### Task description
Extract the lines from the first one in the records below through the line containing "is presented here.", keeping both ends and leaving out any pictures.

Information: Begin

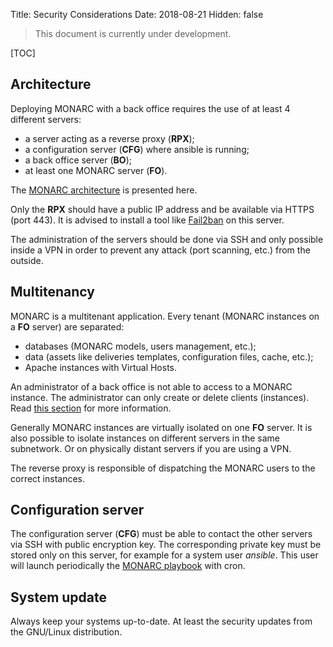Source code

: Title: Security Considerations
Date: 2018-08-21
Hidden: false

> This document is currently under development.

[TOC]

## Architecture

Deploying MONARC with a back office requires the use of at least 4 different
servers:

* a server acting as a reverse proxy (**RPX**);
* a configuration server (**CFG**) where ansible is running;
* a back office server (**BO**);
* at least one MONARC server (**FO**).

The [MONARC architecture](/documentation/technical-guide/#global-architecture)
is presented here.

Only the **RPX** should have a public IP address and be available via HTTPS
(port 443).
It is advised to install a tool like
[Fail2ban](https://github.com/fail2ban/fail2ban) on this server.


The administration of the servers should be done via SSH and only possible
inside a VPN in order to prevent any attack (port scanning, etc.) from the
outside.


## Multitenancy

MONARC is a multitenant application. Every tenant (MONARC instances on a **FO**
server) are separated:

* databases (MONARC models, users management, etc.);
* data (assets like deliveries templates, configuration files, cache, etc.);
* Apache instances with Virtual Hosts.

An administrator of a back office is not able to access to a MONARC instance.
The administrator can only create or delete clients (instances). Read
[this section](/documentation/administrator-guide/#management-of-the-clients)
for more information.

Generally MONARC instances are virtually isolated on one **FO** server. It is
also possible to isolate instances on different servers in the same subnetwork.
Or on physically distant servers if you are using a VPN.

The reverse proxy is responsible of dispatching the MONARC users to the correct
instances.


## Configuration server

The configuration server (**CFG**) must be able to contact the other servers
via SSH with public encryption key. The corresponding private key must be
stored only on this server, for example for a system user
*ansible*. This user will launch periodically the
[MONARC playbook](https://github.com/monarc-project/ansible-ubuntu) with cron.


## System update

Always keep your systems up-to-date. At least the security updates from the
GNU/Linux distribution.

Information: End

### Result of this exercise
Source code

: Title: Security Considerations
Date: 2018-08-21
Hidden: false

> This document is currently under development.

[TOC]

## Architecture

Deploying MONARC with a back office requires the use of at least 4 different
servers:

* a server acting as a reverse proxy (**RPX**);
* a configuration server (**CFG**) where ansible is running;
* a back office server (**BO**);
* at least one MONARC server (**FO**).

The [MONARC architecture](/documentation/technical-guide/#global-architecture)
is presented here.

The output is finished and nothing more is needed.